Das Technik-Layout richtet sich nach dem gängigen Muster sportlicher Kleinserienfahrzeuge. Über einen Gitterrohrrahmen spannt sich eine Aussenhaut aus Glasfaser-Kunststoff, Aluminium und Kohlefaserelementen. Ungewöhnlich ist die Lage der Antriebseinheit. Anders als es die lange vordere Haube vermuten lässt, sitzt das Triebwerk quer zwischen Besatzung und Hinterachse. Der 3,5 Liter V6, eine Leihgabe aus dem Hause Nissan, leistet 300 PS. Per manuellem Sechsgang-Getriebe wird die Power an die selbstverständlich mit einem Sperrdifferential ausgerüstete Hinterachse geliefert.
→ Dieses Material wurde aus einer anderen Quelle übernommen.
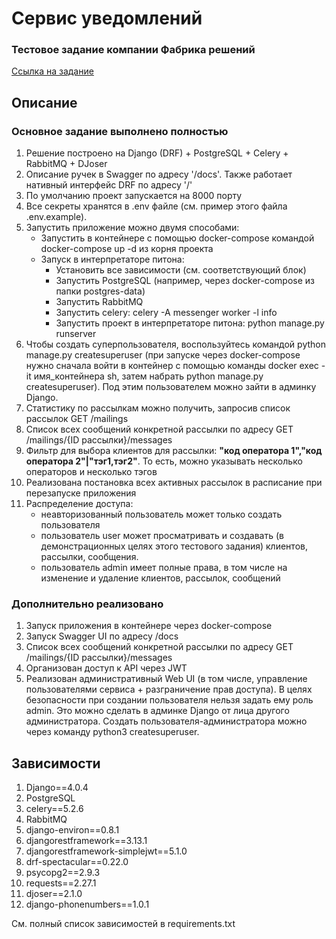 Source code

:# Сервис уведомлений

### Тестовое задание компании Фабрика решений
[Ссылка на задание](https://www.craft.do/s/n6OVYFVUpq0o6L)

## Описание

### Основное задание выполнено полностью

1. Решение построено на Django (DRF) + PostgreSQL + Celery + RabbitMQ + DJoser
2. Описание ручек в Swagger по адресу '/docs'. Также работает нативный интерфейс DRF по адресу '/'
3. По умолчанию проект запускается на 8000 порту
4. Все секреты хранятся в .env файле (см. пример этого файла .env.example). 
5. Запустить приложение можно двумя способами:
   - Запустить в контейнере с помощью docker-compose командой docker-compose up -d из корня проекта
   - Запуск в интерпретаторе питона:
     - Установить все зависимости (см. соответствующий блок)
     - Запустить PostgreSQL (например, через docker-compose из папки postgres-data)
     - Запустить RabbitMQ
     - Запустить celery: celery -A messenger worker -l info
     - Запустить проект в интерпретаторе питона: python manage.py runserver
6. Чтобы создать суперпользователя, воспользуйтесь командой python manage.py createsuperuser (при запуске через docker-compose нужно сначала войти в контейнер с помощью команды docker exec -it имя_контейнера sh, затем набрать python manage.py createsuperuser). Под этим пользователем можно зайти в админку Django.
7. Статистику по рассылкам можно получить, запросив список рассылок GET /mailings
8. Список всех сообщений конкретной рассылки по адресу GET /mailings/{ID рассылки}/messages
9. Фильтр для выбора клиентов для рассылки: **"код оператора 1","код оператора 2"|"тэг1,тэг2"**. То есть, можно указывать несколько операторов и несколько тэгов
10. Реализована постановка всех активных рассылок в расписание при перезапуске приложения
11. Распределение доступа:
    - неавторизованный пользователь может только создать пользователя
    - пользователь user может просматривать и создавать (в демонстрационных целях этого тестового задания) клиентов, рассылки, сообщения.
    - пользователь admin имеет полные права, в том числе на изменение и удаление клиентов, рассылок, сообщений 

### Дополнительно реализовано
1. Запуск приложения в контейнере через docker-compose
2. Запуск Swagger UI по адресу /docs
3. Список всех сообщений конкретной рассылки по адресу GET /mailings/{ID рассылки}/messages
4. Организован доступ к API через JWT
5. Реализован административный Web UI (в том числе, управление пользователями сервиса + разграничение прав доступа). В целях безопасности при создании пользователя нельзя задать ему роль admin. Это можно сделать в админке Django от лица другого администратора. Создать пользователя-администратора можно через команду python3 createsuperuser.

## Зависимости
1. Django==4.0.4
2. PostgreSQL
3. celery==5.2.6
4. RabbitMQ
5. django-environ==0.8.1
6. djangorestframework==3.13.1
7. djangorestframework-simplejwt==5.1.0
8. drf-spectacular==0.22.0
9. psycopg2==2.9.3
11. requests==2.27.1
12. djoser==2.1.0
13. django-phonenumbers==1.0.1

См. полный список зависимостей в requirements.txt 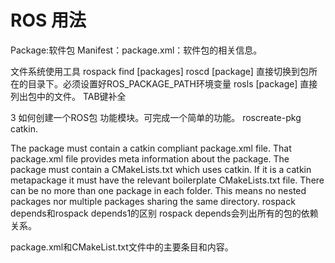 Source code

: # ROS 用法
Package:软件包
Manifest：package.xml：软件包的相关信息。

文件系统使用工具
rospack find [packages]
roscd [package] 直接切换到包所在的目录下。必须设置好ROS_PACKAGE_PATH环境变量
rosls [package] 直接列出包中的文件。
TAB键补全


3 如何创建一个ROS包
	功能模块。可完成一个简单的功能。
roscreate-pkg catkin.

The package must contain a catkin compliant package.xml file.
That package.xml file provides meta information about the package.
The package must contain a CMakeLists.txt which uses catkin. If it is a catkin metapackage it must have the relevant boilerplate CMakeLists.txt file.
There can be no more than one package in each folder.
This means no nested packages nor multiple packages sharing the same directory.
rospack depends和rospack depends1的区别
rospack depends会列出所有的包的依赖关系。

package.xml和CMakeList.txt文件中的主要条目和内容。
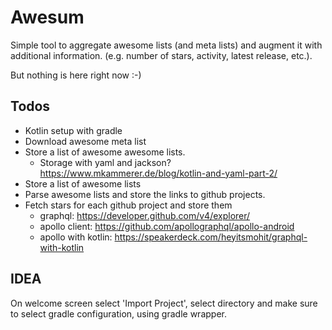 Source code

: # Awesum

Simple tool to aggregate awesome lists (and meta lists) and augment 
it with additional information. (e.g. number of stars, activity, latest release, etc.).

But nothing is here right now :-)


## Todos

* Kotlin setup with gradle
* Download awesome meta list
* Store a list of awesome awesome lists.
    * Storage with yaml and jackson? https://www.mkammerer.de/blog/kotlin-and-yaml-part-2/
* Store a list of awesome lists
* Parse awesome lists and store the links to github projects.
* Fetch stars for each github project and store them
    * graphql: https://developer.github.com/v4/explorer/
    * apollo client: https://github.com/apollographql/apollo-android
    * apollo with kotlin: https://speakerdeck.com/heyitsmohit/graphql-with-kotlin

## IDEA

On welcome screen select 'Import Project', select directory and make
sure to select gradle configuration, using gradle wrapper.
Jannarelly schätzt, dass sein 710 Kiogramm leichter Retro-Power-Bolide von null auf 100 km/h in vier Sekunden beschleunigt und ein Spitzentempo von über 220 km/h erreicht. Angesichts der niedrigen Frontscheibe bestimmt ein gut durchgelüftetes Erlebnis. Auf Wunsch sind aber auch eine höhere Frontscheibe und ein Hardtop erhältlich. Den Fahrbahnkontakt halten vorne 225/50er- und 245/45er-Reifen an der Hinterachse auf 16-Zoll-Aluminiumfelgen. Komisch, auf den Bildern sehen die Reifen viel bauchiger aus. Die Special Launching Edition, auf 30 Fahrzeuge limitiert, wird etwa 75 000 Euro kosten. Um die Zulassung in Europa kümmert sich der Importeuer Marcassus Sport aus Colomiers bei Toulouse. Ob alle Schweizer Zulassungshürden übersprungen werden können, ist final noch nicht geklärt.

Fazit
Hoffentlich schafft der Jannarelly Design-1 die Schweizer Homologation für die Strassenzulassung. Um diese Schönheit nur auf der Rennstrecke zu bewegen, ist er einfach zu sexy. Ein Traum für Autofreaks, denen ein Porsche Boxster zu gewöhnlich und ein Alfa 4c zu langsam ist.
Technische Daten Jannarelly Design-1
Preis Ca. 85 000 Franken
Hubraum V6-Benziner, 3,5 Liter
Leistung 304 PS
Drehmoment 371 Nm
Antrieb Sechsgang, Heckantrieb
0 bis 100 km/h 4,0 s
Spitze 220 km/h
Verbrauch Nicht bekannt
CO2 Nicht bekannt
Aussenmasse (LxBxH) 386 x 184 x 108 cm
Ladevolumen Nicht bekannt
Markteinführung 2017
Konkurrenten Lotus Exige 350 Sport Roadster (79 000 Franken)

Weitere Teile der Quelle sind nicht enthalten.